At present 50 observation wells are being monitored in the city. The average groundwater level in the city has registered an increase of 0.30 metre last month compared to December 2010. The water table during December 2011 was at 1.90 metre below ground level.
The water table now has improved by a minimum of four metres as compared to 2003, which experienced drought. The level then had receded to 7 metre below ground as the city recorded only half of its annual quota of rainfall of 1,200 mm.

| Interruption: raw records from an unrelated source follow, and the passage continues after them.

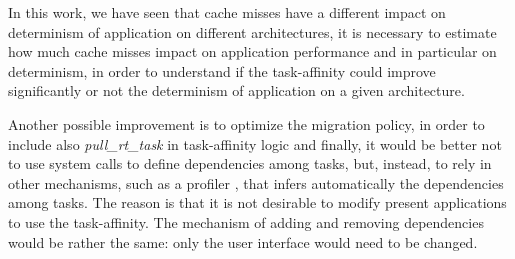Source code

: In this work, we have seen that cache misses have a different impact on determinism of application on different architectures, it is necessary to 
estimate how much cache misses impact on application performance and in particular on determinism, in order to understand if the task-affinity could 
improve significantly or not the determinism of application on a given architecture. 

Another possible improvement is to optimize the migration policy, in order to include also \textit{pull\_rt\_task} in task-affinity logic and finally, it 
would be better not to use system calls to define dependencies among tasks, but, instead, to rely in other mechanisms, such as a profiler \cite{calandro}, 
that infers automatically the dependencies among tasks. The reason is that it is not desirable to modify present applications to use the task-affinity. 
The mechanism of adding and removing dependencies would be rather the same: only the user interface would need to be changed.

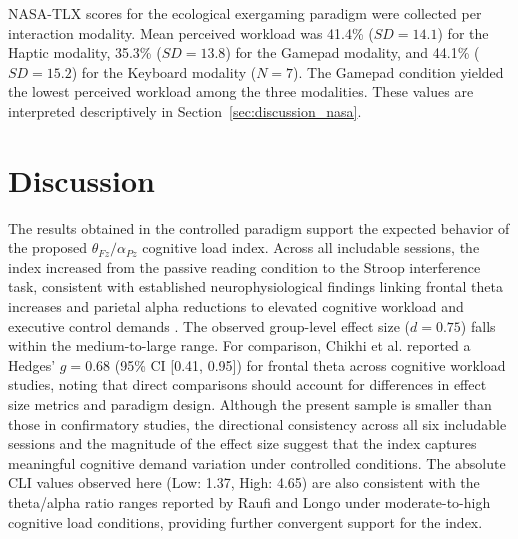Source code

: \documentclass[10pt]{iopart}
\begin{document}
NASA-TLX scores for the ecological exergaming paradigm were
collected per interaction modality. Mean perceived workload was
41.4\% ($SD = 14.1$) for the Haptic modality, 35.3\%
($SD = 13.8$) for the Gamepad modality, and 44.1\%
($SD = 15.2$) for the Keyboard modality ($N = 7$). The Gamepad
condition yielded the lowest perceived workload among the three
modalities. These values are interpreted descriptively in
Section~\ref{sec:discussion_nasa}.

\section{Discussion}

The results obtained in the controlled paradigm support the
expected behavior of the proposed $\theta_{Fz}/\alpha_{Pz}$
cognitive load index. Across all includable sessions, the index
increased from the passive reading condition to the Stroop
interference task, consistent with established neurophysiological
findings linking frontal theta increases and parietal alpha
reductions to elevated cognitive workload and executive control
demands \cite{c1,c4,c5,Nigbur2011_ThetaCognitiveInterference}.
The observed group-level effect size ($d = 0.75$) falls within
the medium-to-large range. For comparison, Chikhi et al.
\cite{c4} reported a Hedges' $g = 0.68$ (95\% CI [0.41, 0.95])
for frontal theta across cognitive workload studies, noting that
direct comparisons should account for differences in effect size
metrics and paradigm design. Although the present sample is
smaller than those in confirmatory studies, the directional
consistency across all six includable sessions and the magnitude
of the effect size suggest that the index captures meaningful
cognitive demand variation under controlled conditions. The
absolute CLI values observed here (Low: 1.37, High: 4.65) are
also consistent with the theta/alpha ratio ranges reported by
Raufi and Longo \cite{c1} under moderate-to-high cognitive load
conditions, providing further convergent support for the index.
\end{document}
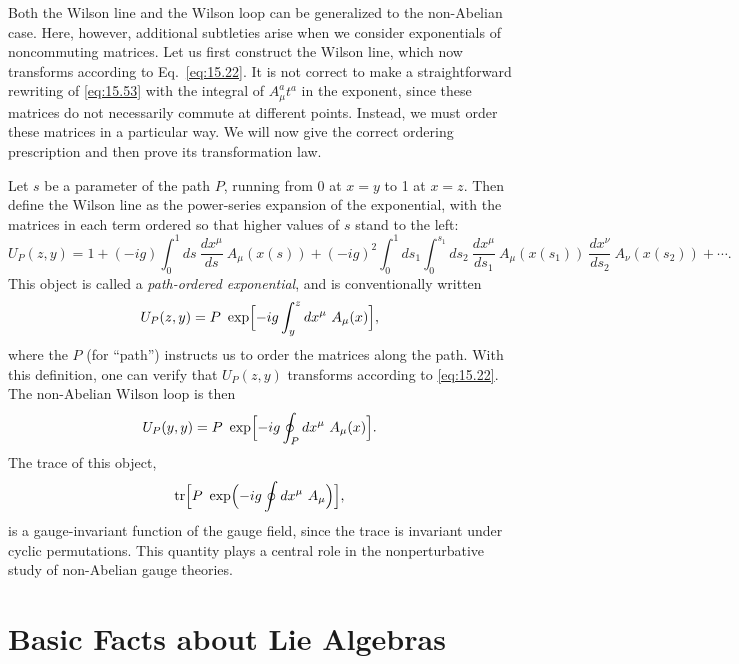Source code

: Both the Wilson line and the Wilson loop can be generalized to the
non-Abelian case.  Here, however, additional subtleties arise when we consider
exponentials of noncommuting matrices.  Let us first construct the Wilson
line, which now transforms according to Eq.~\eqref{eq:15.22}.  It is not
correct to make a straightforward rewriting of \eqref{eq:15.53} with the
integral of $A_\mu^a t^a$ in the exponent, since these matrices do not
necessarily commute at different points.  Instead, we must order these
matrices in a particular way.  We will now give the correct ordering
prescription and then prove its transformation law.

Let $s$ be a parameter of the path $P$, running from 0 at $x=y$ to 1 at
$x=z$.  Then define the Wilson line as the power-series expansion of the
exponential, with the matrices in each term ordered so that higher values of
$s$ stand to the left:
\begin{equation}
  U_P(z,y) = 1 + (-ig)\int_0^1 ds\ \frac{dx^\mu}{ds}\ A_\mu(x(s))
    + (-ig)^2\int_0^1 ds_1\int_0^{s_1} ds_2\ \frac{dx^\mu}{ds_1}\ A_\mu(x(s_1))
      \ \frac{dx^\nu}{ds_2}\ A_\nu(x(s_2)) + \cdots .
  \label{eq:15.56}
\end{equation}
This object is called a \emph{path-ordered exponential}, and is conventionally
written
\begin{equation}
  U_P(z,y) = P\ \exp\Bigl[ -ig\int_y^z dx^\mu\ A_\mu(x) \Bigr] ,
  \label{eq:15.57}
\end{equation}
where the $P$ (for ``path'') instructs us to order the matrices along the
path.  With this definition, one can verify that $U_P(z,y)$ transforms
according to \eqref{eq:15.22}.  The non-Abelian Wilson loop is then
\begin{equation}
  U_P(y,y) = P\ \exp\Bigl[ -ig\oint_P dx^\mu\ A_\mu(x) \Bigr] .
  \label{eq:15.58}
\end{equation}
The trace of this object,
\begin{equation}
  \mathrm{tr}\Bigl[ P\ \exp\Bigl( -ig\oint dx^\mu\ A_\mu \Bigr) \Bigr],
\end{equation}
is a gauge-invariant function of the gauge field, since the trace is invariant
under cyclic permutations.  This quantity plays a central role in the
nonperturbative study of non-Abelian gauge theories.

\section{Basic Facts about Lie Algebras}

According to a recent study, the water level in sandy areas such as New Washermenpet, George Town and Besant Nagar is between 1.5 m and 2 m. The level in clay areas, including Kolathur, Pulianthope and Virugambakkam, was at 0.5 m to 1 m last month compared to 2.2 metre during the same period the previous year. In hard rock areas such as Guindy, Taramani and Velachery, the level stood at 2 metre. However, the water table was below 4 m in some localities such as T.Nagar, Saidapet and Vallalar Nagar.
The water quality has also improved in the city. The level of total dissolved solids ranged between 200 parts per million (ppm) and 1,500 ppm across the city in December last year. The permissible limit of TDS is 500 ppm.
While the TDS level in areas such as Chetpet, Purasawalkam, K.K. Nagar and MKB Nagar is below 500 ppm, the water quality is comparatively poor in coastal areas such as Besant Nagar and Thiruvanmiyur.